(Stored data)
* * * * * * *

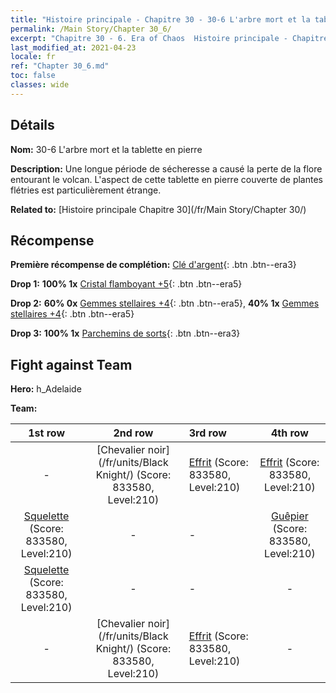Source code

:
 ```yaml
---
title: "Histoire principale - Chapitre 30 - 30-6 L'arbre mort et la tablette en pierre"
permalink: /Main Story/Chapter 30_6/
excerpt: "Chapitre 30 - 6. Era of Chaos  Histoire principale - Chapitre 30_6. 30-6 L'arbre mort et la tablette en pierre"
last_modified_at: 2021-04-23
locale: fr
ref: "Chapter 30_6.md"
toc: false
classes: wide
---
```


## Détails

 **Nom:** 30-6 L'arbre mort et la tablette en pierre

 **Description:** Une longue période de sécheresse a causé la perte de la flore entourant le volcan. L'aspect de cette tablette en pierre couverte de plantes flétries est particulièrement étrange.

 **Related to:** [Histoire principale Chapitre 30](/fr/Main Story/Chapter 30/)

## Récompense

 **Première récompense de complétion:** [Clé d'argent](/ItemsFR/con_693/){: .btn .btn--era3}

 **Drop 1:** **100% 1x** [Cristal flamboyant +5](/ItemsFR/mat_101/){: .btn .btn--era5}

 **Drop 2:** **60% 0x** [Gemmes stellaires +4](/ItemsFR/mat_93/){: .btn .btn--era5}, **40% 1x** [Gemmes stellaires +4](/ItemsFR/mat_93/){: .btn .btn--era5}

 **Drop 3:** **100% 1x** [Parchemins de sorts](/ItemsFR/con_694/){: .btn .btn--era3}


## Fight against Team
 **Hero:** h_Adelaide

 **Team:**


  | 1st row | 2nd row | 3rd row | 4th row |
  |:----:|:----:|:----|:----:|
  | - | [Chevalier noir](/fr/units/Black Knight/) (Score: 833580, Level:210)  | [Effrit](/fr/units/Efreeti/) (Score: 833580, Level:210)  | [Effrit](/fr/units/Efreeti/) (Score: 833580, Level:210)  |
  | [Squelette](/fr/units/Skeleton/) (Score: 833580, Level:210)  | - | - | [Guêpier](/fr/units/Waspwort/) (Score: 833580, Level:210)  |
  | [Squelette](/fr/units/Skeleton/) (Score: 833580, Level:210)  | - | - | - |
  | - | [Chevalier noir](/fr/units/Black Knight/) (Score: 833580, Level:210)  | [Effrit](/fr/units/Efreeti/) (Score: 833580, Level:210)  | - |


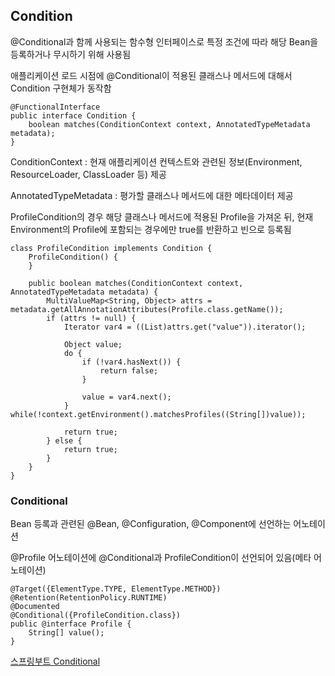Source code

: ## Condition

@Conditional과 함께 사용되는 함수형 인터페이스로 특정 조건에 따라 해당 Bean을 등록하거나 무시하기 위해 사용됨

애플리케이션 로드 시점에 @Conditional이 적용된 클래스나 메서드에 대해서 Condition 구현체가 동작함

```
@FunctionalInterface
public interface Condition {
    boolean matches(ConditionContext context, AnnotatedTypeMetadata metadata);
}
```

ConditionContext : 현재 애플리케이션 컨텍스트와 관련된 정보(Environment, ResourceLoader, ClassLoader 등) 제공

AnnotatedTypeMetadata : 평가할 클래스나 메서드에 대한 메타데이터 제공

ProfileCondition의 경우 해당 클래스나 메서드에 적용된 Profile을 가져온 뒤, 현재 Environment의 Profile에 포함되는 경우에만 true를 반환하고 빈으로 등록됨

```
class ProfileCondition implements Condition {
    ProfileCondition() {
    }

    public boolean matches(ConditionContext context, AnnotatedTypeMetadata metadata) {
        MultiValueMap<String, Object> attrs = metadata.getAllAnnotationAttributes(Profile.class.getName());
        if (attrs != null) {
            Iterator var4 = ((List)attrs.get("value")).iterator();

            Object value;
            do {
                if (!var4.hasNext()) {
                    return false;
                }

                value = var4.next();
            } while(!context.getEnvironment().matchesProfiles((String[])value));

            return true;
        } else {
            return true;
        }
    }
}
```

### Conditional

Bean 등록과 관련된 @Bean, @Configuration, @Component에 선언하는 어노테이션

@Profile 어노테이션에 @Conditional과 ProfileCondition이 선언되어 있음(메타 어노테이션)

```
@Target({ElementType.TYPE, ElementType.METHOD})
@Retention(RetentionPolicy.RUNTIME)
@Documented
@Conditional({ProfileCondition.class})
public @interface Profile {
    String[] value();
}
```

[스프링부트 Conditional]()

* * * * * * *

Give the entries above again word for word, without any pictures.

== Solution below ==
Source code

:
 ```yaml
---
title: "Histoire principale - Chapitre 30 - 30-6 L'arbre mort et la tablette en pierre"
permalink: /Main Story/Chapter 30_6/
excerpt: "Chapitre 30 - 6. Era of Chaos  Histoire principale - Chapitre 30_6. 30-6 L'arbre mort et la tablette en pierre"
last_modified_at: 2021-04-23
locale: fr
ref: "Chapter 30_6.md"
toc: false
classes: wide
---
```


## Détails

 **Nom:** 30-6 L'arbre mort et la tablette en pierre

 **Description:** Une longue période de sécheresse a causé la perte de la flore entourant le volcan. L'aspect de cette tablette en pierre couverte de plantes flétries est particulièrement étrange.

 **Related to:** [Histoire principale Chapitre 30](/fr/Main Story/Chapter 30/)

## Récompense

 **Première récompense de complétion:** [Clé d'argent](/ItemsFR/con_693/){: .btn .btn--era3}

 **Drop 1:** **100% 1x** [Cristal flamboyant +5](/ItemsFR/mat_101/){: .btn .btn--era5}

 **Drop 2:** **60% 0x** [Gemmes stellaires +4](/ItemsFR/mat_93/){: .btn .btn--era5}, **40% 1x** [Gemmes stellaires +4](/ItemsFR/mat_93/){: .btn .btn--era5}

 **Drop 3:** **100% 1x** [Parchemins de sorts](/ItemsFR/con_694/){: .btn .btn--era3}


## Fight against Team
 **Hero:** h_Adelaide

 **Team:**


  | 1st row | 2nd row | 3rd row | 4th row |
  |:----:|:----:|:----|:----:|
  | - | [Chevalier noir](/fr/units/Black Knight/) (Score: 833580, Level:210)  | [Effrit](/fr/units/Efreeti/) (Score: 833580, Level:210)  | [Effrit](/fr/units/Efreeti/) (Score: 833580, Level:210)  |
  | [Squelette](/fr/units/Skeleton/) (Score: 833580, Level:210)  | - | - | [Guêpier](/fr/units/Waspwort/) (Score: 833580, Level:210)  |
  | [Squelette](/fr/units/Skeleton/) (Score: 833580, Level:210)  | - | - | - |
  | - | [Chevalier noir](/fr/units/Black Knight/) (Score: 833580, Level:210)  | [Effrit](/fr/units/Efreeti/) (Score: 833580, Level:210)  | - |


Source code

: ## Condition

@Conditional과 함께 사용되는 함수형 인터페이스로 특정 조건에 따라 해당 Bean을 등록하거나 무시하기 위해 사용됨

애플리케이션 로드 시점에 @Conditional이 적용된 클래스나 메서드에 대해서 Condition 구현체가 동작함

```
@FunctionalInterface
public interface Condition {
    boolean matches(ConditionContext context, AnnotatedTypeMetadata metadata);
}
```

ConditionContext : 현재 애플리케이션 컨텍스트와 관련된 정보(Environment, ResourceLoader, ClassLoader 등) 제공

AnnotatedTypeMetadata : 평가할 클래스나 메서드에 대한 메타데이터 제공

ProfileCondition의 경우 해당 클래스나 메서드에 적용된 Profile을 가져온 뒤, 현재 Environment의 Profile에 포함되는 경우에만 true를 반환하고 빈으로 등록됨

```
class ProfileCondition implements Condition {
    ProfileCondition() {
    }

    public boolean matches(ConditionContext context, AnnotatedTypeMetadata metadata) {
        MultiValueMap<String, Object> attrs = metadata.getAllAnnotationAttributes(Profile.class.getName());
        if (attrs != null) {
            Iterator var4 = ((List)attrs.get("value")).iterator();

            Object value;
            do {
                if (!var4.hasNext()) {
                    return false;
                }

                value = var4.next();
            } while(!context.getEnvironment().matchesProfiles((String[])value));

            return true;
        } else {
            return true;
        }
    }
}
```

### Conditional

Bean 등록과 관련된 @Bean, @Configuration, @Component에 선언하는 어노테이션

@Profile 어노테이션에 @Conditional과 ProfileCondition이 선언되어 있음(메타 어노테이션)

```
@Target({ElementType.TYPE, ElementType.METHOD})
@Retention(RetentionPolicy.RUNTIME)
@Documented
@Conditional({ProfileCondition.class})
public @interface Profile {
    String[] value();
}
```

[스프링부트 Conditional]()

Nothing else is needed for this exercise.